La fonction publique territoriale serait en outre relativement méconnue, notamment chez les 18-30 ans. Selon une enquête menée spécialement pour la mission en novembre dernier auprès de 1.481 personnes de cette tranche d'âge, l’accès à la fonction publique territoriale est connu par la moitié des jeunes, mais 26% pensent qu’il faut résider dans la commune où se trouve le poste et 10% pensent qu’il faut connaître un élu.

Prime d'"attractivité"

Dans ses 27 préconisations, la mission n'esquive pas la question la plus sensible, celle du salaire. Elle appelle à "revoir les grilles indiciaires et surtout les progressions [de carrière]". Il faut, ajoute-t-elle, "faciliter la capacité à promouvoir (seuils et quotas) dans un esprit de justice". De plus, pour assurer l'attractivité de certains métiers, les employeurs locaux devraient pouvoir recourir de manière "importante" au régime indemnitaire, écrit-elle.

Reste que les collectivités ont des moyens financiers variables. C'est la raison pour laquelle la mission recommande la création d'un "fonds dédié". Son objectif "serait d’inciter et d’aider les collectivités en zones de moindre attractivité à recruter et donc les agents ou étudiants à rejoindre les collectivités en tension". Autre proposition de nature financière : la possibilité pour les employeurs locaux d'instituer une prime d'"attractivité" récompensant la stabilité de l’agent dans la collectivité.

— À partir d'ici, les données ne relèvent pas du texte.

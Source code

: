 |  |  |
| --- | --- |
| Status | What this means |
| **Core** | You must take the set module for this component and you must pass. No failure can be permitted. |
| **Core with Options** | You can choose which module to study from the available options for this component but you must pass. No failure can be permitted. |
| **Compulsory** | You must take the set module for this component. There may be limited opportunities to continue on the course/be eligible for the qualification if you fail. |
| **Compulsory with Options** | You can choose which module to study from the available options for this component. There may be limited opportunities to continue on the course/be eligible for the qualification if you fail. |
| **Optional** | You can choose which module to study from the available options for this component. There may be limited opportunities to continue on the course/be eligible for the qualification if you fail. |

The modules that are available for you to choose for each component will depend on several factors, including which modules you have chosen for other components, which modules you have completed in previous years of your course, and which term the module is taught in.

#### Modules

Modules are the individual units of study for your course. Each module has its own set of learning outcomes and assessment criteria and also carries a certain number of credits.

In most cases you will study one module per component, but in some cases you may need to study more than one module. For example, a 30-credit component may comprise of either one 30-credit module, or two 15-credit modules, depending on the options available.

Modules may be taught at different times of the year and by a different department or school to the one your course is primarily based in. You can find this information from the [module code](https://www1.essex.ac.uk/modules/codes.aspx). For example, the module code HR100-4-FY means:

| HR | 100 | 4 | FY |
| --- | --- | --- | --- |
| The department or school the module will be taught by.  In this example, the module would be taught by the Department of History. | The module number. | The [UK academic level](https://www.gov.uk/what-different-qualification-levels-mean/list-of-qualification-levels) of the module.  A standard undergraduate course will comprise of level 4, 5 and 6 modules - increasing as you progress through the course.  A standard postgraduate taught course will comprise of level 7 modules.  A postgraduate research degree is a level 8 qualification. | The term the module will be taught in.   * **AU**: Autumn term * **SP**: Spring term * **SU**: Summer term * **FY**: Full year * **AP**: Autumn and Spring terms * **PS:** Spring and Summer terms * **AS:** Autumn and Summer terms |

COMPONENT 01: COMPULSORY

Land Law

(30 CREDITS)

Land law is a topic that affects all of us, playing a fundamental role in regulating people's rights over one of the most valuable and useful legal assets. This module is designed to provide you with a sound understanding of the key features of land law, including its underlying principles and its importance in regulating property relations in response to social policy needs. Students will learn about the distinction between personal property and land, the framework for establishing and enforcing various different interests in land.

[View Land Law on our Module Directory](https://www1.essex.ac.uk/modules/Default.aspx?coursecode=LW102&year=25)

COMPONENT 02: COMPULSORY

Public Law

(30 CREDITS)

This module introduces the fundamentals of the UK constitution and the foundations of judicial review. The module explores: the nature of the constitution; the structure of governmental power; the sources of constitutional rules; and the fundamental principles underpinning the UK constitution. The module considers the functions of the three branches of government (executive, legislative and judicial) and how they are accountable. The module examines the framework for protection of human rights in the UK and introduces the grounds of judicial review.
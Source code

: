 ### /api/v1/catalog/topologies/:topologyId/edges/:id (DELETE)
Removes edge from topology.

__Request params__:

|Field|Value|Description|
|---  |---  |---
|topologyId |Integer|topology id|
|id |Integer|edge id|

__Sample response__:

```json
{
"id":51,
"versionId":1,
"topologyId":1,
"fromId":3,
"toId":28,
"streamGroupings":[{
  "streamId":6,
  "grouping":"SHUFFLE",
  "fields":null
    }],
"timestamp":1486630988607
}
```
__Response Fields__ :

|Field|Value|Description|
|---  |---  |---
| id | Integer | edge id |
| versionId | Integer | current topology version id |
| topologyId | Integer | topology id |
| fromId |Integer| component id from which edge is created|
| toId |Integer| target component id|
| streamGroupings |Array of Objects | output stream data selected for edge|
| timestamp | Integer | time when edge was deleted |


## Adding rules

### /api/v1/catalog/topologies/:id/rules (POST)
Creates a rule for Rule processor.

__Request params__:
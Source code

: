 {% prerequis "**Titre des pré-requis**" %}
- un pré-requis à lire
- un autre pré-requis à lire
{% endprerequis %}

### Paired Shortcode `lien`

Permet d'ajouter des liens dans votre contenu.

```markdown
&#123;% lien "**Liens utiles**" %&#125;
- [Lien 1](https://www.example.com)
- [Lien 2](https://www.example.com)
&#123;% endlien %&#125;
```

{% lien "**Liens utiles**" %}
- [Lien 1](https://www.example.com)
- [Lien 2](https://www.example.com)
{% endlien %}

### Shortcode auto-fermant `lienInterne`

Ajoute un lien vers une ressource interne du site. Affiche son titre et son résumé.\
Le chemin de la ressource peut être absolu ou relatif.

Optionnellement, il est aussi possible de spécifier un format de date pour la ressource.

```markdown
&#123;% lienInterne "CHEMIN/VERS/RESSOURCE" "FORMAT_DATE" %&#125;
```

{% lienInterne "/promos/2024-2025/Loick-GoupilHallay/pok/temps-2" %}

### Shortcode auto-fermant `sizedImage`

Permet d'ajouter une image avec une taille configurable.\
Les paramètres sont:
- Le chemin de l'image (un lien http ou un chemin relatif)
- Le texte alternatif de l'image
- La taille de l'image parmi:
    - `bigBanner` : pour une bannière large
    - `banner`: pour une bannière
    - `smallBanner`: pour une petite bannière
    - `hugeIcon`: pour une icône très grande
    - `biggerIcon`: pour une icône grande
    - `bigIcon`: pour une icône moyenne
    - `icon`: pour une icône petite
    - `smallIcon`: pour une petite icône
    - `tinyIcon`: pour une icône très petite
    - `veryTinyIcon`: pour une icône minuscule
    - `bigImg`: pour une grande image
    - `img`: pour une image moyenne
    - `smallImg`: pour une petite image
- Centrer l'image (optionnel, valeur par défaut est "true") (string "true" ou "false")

Une alternative serait la création d'"un avancement a minima pour les agents stables".

La mission recommande par ailleurs de développer l’offre de logements intermédiaires en faveur des agents publics territoriaux afin de permettre un accès plus facile au logement, notamment dans les zones où les loyers sont élevés. Elle pointe aussi l'opportunité qu'offre la mise en œuvre de l'ordonnance sur la protection sociale dans la fonction publique de février 2021 pour améliorer la couverture santé et prévoyance au profit des agents territoriaux.

Revaloriser certains métiers

"Des campagnes de communication doivent permettre de revaloriser certains métiers", souligne également la mission. Les métiers de la fonction publique territoriale "portent des valeurs positives". Certaines collectivités ont redoré le blason de ces métiers au moyen de campagnes de communication décapantes, par exemple sur les réseaux sociaux. La mission cite plusieurs exemples de ces campagnes réussies. Les politiques de qualité de vie au travail et l'amélioration des conditions de travail sont d'autres leviers qu'il conviendrait d'utiliser, selon la mission.

Afin d'améliorer leur "lisibilité", les employeurs territoriaux devraient aussi pouvoir "parler collectivement", insiste la mission. La coordination nationale des employeurs territoriaux, instance informelle créée à l'initiative de Philippe Laurent, était une première étape. Faut-il "officialiser la coordination en tant que représentant officiel et mandaté des employeurs territoriaux" ? Le rapport s'interroge.